The “price” of handling many handles drastically went down, as only transfers that are actively in progress will actually have a receive buffer allocated.
A positive side-effect of this refactor, is that we could now also make sure the internal “closure handle” actually doesn’t use any buffer allocation at all now. That’s the “spare” handle we create internally to be able to associate certain connections with, when there’s no user-provided handles left but we need to for example close down an FTP connection as there’s a command/response procedure involved.
Downsides? It means a slight increase in number of allocations and frees of dynamic memory for doing new transfers. We do however deem this a sensible trade-off.
Numbers
I always hesitate to bring up numbers since it will vary so much depending on your particular setup, build, platform and more. But okay, with that said, let’s take a look at the numbers I could generate on my dev machine. A now rather dated x86-64 machine running Linux.
For measurement, I perform a standard single transfer getting a 8GB file from http://localhost, written to stderr:
curl -s http://localhost/8GB -o /dev/null
With all the memory calls instrumented, my script counts the number of memory alloc/realloc/free/etc calls made as well as the maximum total memory allocation used.
The curl tool itself sets the download buffer size to a “whopping” 100K buffer (as it actually makes a difference to users doing for example transfers from localhost or other really high bandwidth setups or when doing SFTP over high-latency links). libcurl is more conservative and defaults it to 16K.
This command line of course creates a single easy handle and makes a single HTTP transfer without any redirects.
Before the lazy-alloc change, this operation would peak at 168978 bytes allocated. As you can see, the 100K receive buffer is a significant share of the memory used.
After the alloc work, the exact same transfer instead ended up using 136188 bytes.

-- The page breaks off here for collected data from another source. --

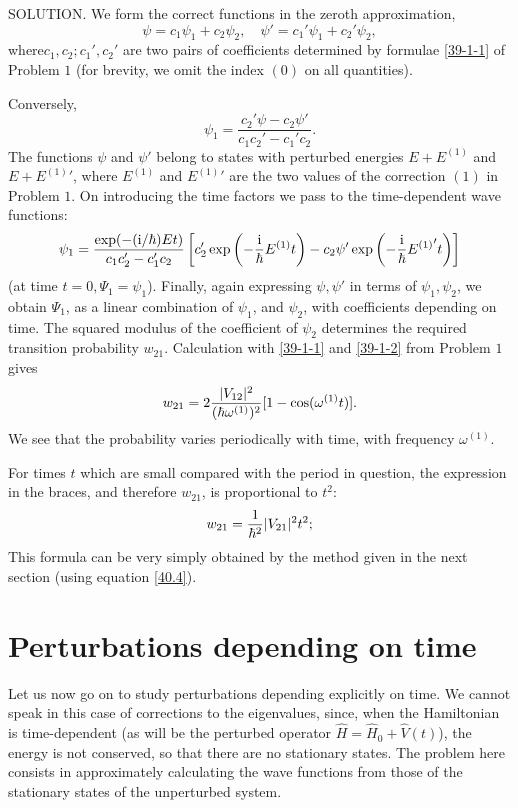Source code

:{SOLUTION. We form the correct functions in the zeroth approximation,
\[ \psi=c_1\psi_1+c_2\psi_2,\quad\psi'=c_1'\psi_1+c_2'\psi_2, \]
where$  c_1, c_2; c_1', c_2' $ are two pairs of coefficients determined by formulae \eqref{39-1-1} of Problem $ 1 $ (for brevity, we omit the index $ (0) $ on all quantities).

Conversely,
\[ \psi_1=\frac{c_2'\psi-c_2\psi'}{c_1c_2'-c_1'c_2}. \]
The functions $\psi$ and $\psi'$ belong to states with perturbed energies $ E + E^{(1)} $ and $ E + {E^{(1)}}' $, where $ E^{(1)} $ and $ {E^{(1)}}' $ are the two values of the correction $ (1) $ in Problem $ 1 $. On introducing the time factors we pass to the time-dependent wave functions:
\[ \psi_1=\frac{\exp(-(\mathrm{i}/\hbar)Et)}{c_1c_2'-c_1'c_2}\left[ c_2'\exp\left(-\frac{\mathrm{i}}{\hbar}E^{(1)}t \right)-c_2\psi'\exp\left(-\frac{\mathrm{i}}{\hbar}{E^{(1)}}'t \right) \right] \]
(at time $ t = 0, \Psi_1 = \psi_1 $). Finally, again expressing $ \psi, \psi' $ in terms of $ \psi_1, \psi_2 $, we obtain $ \Psi_1 $, as a linear combination of $ \psi_1 $, and $ \psi_2 $, with coefficients depending on time. The squared modulus of the coefficient of $ \psi_2 $ determines the required transition probability $ w_{21} $. Calculation with \eqref{39-1-1} and \eqref{39-1-2} from Problem $ 1 $ gives
\[ w_{21}=2\frac{|V_{12}|^2}{(\hbar\omega^{(1)})^2}[1-\cos(\omega^{(1)}t)]. \]
We see that the probability varies periodically with time, with frequency $ \omega^{(1)} $.

For times $ t $ which are small compared with the period in question, the expression in the braces, and therefore $ w_{21} $, is proportional to $ t^2 $: 
\[ w_{21}=\frac{1}{\hbar^2}|V_{21}|^2t^2; \]
This formula can be very simply obtained by the method given in the next section (using equation \eqref{40.4}).}






\section{Perturbations depending on time}\label{Perturbations depending on time}
Let us now go on to study perturbations depending explicitly on time. We cannot speak in this case of corrections to the eigenvalues, since, when the Hamiltonian is time-dependent (as will be the perturbed operator $ \hat{H}=\hat{H}_0+\hat{V}(t) $), the energy is not conserved, so that there are no stationary states. The problem here consists in approximately calculating the wave functions from those of the stationary states of the unperturbed system.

102,400 bytes is for the receive buffer, meaning we reduced the amount of “extra” allocated data from 66578 to 33807. By 49%
Even tinier tiny-curl: in a feature-stripped tiny-curl build that does HTTPS GET only with a mere 1K receive buffer, the total maximum amount of dynamically allocated memory is now below 25K.
Caveats
The numbers mentioned above only count allocations done by curl code. It does not include memory used by system calls or, when used, third party libraries.
Landed
The changes mentioned in this blog post have landed in the master branch and will ship in the next release: curl 7.71.0.
I imagine some of those changes will significantly increase CPU usage on some highly parallel tasks? like I have a script running 3000 curl multi handles in parallel for about 100000 transfers, it’s single-threaded and using quite a bit of CPU already (of 1 core, anyway),
Guess this change will turn 3000 malloc’s into 100000 mallocs, if it allocate & deallocate buffers on each transfer?
Yes, there’s one extra malloc + free per transfer now for the download buffer but other optimizations removed allocations so chances are you actually get a fewer amount of calls in total. And it will most likely use less memory.
On systems that do 100,000 transfers like that, a single malloc extra per transfer is rarely even a measurable performance difference. But sure, everything is a trade-off.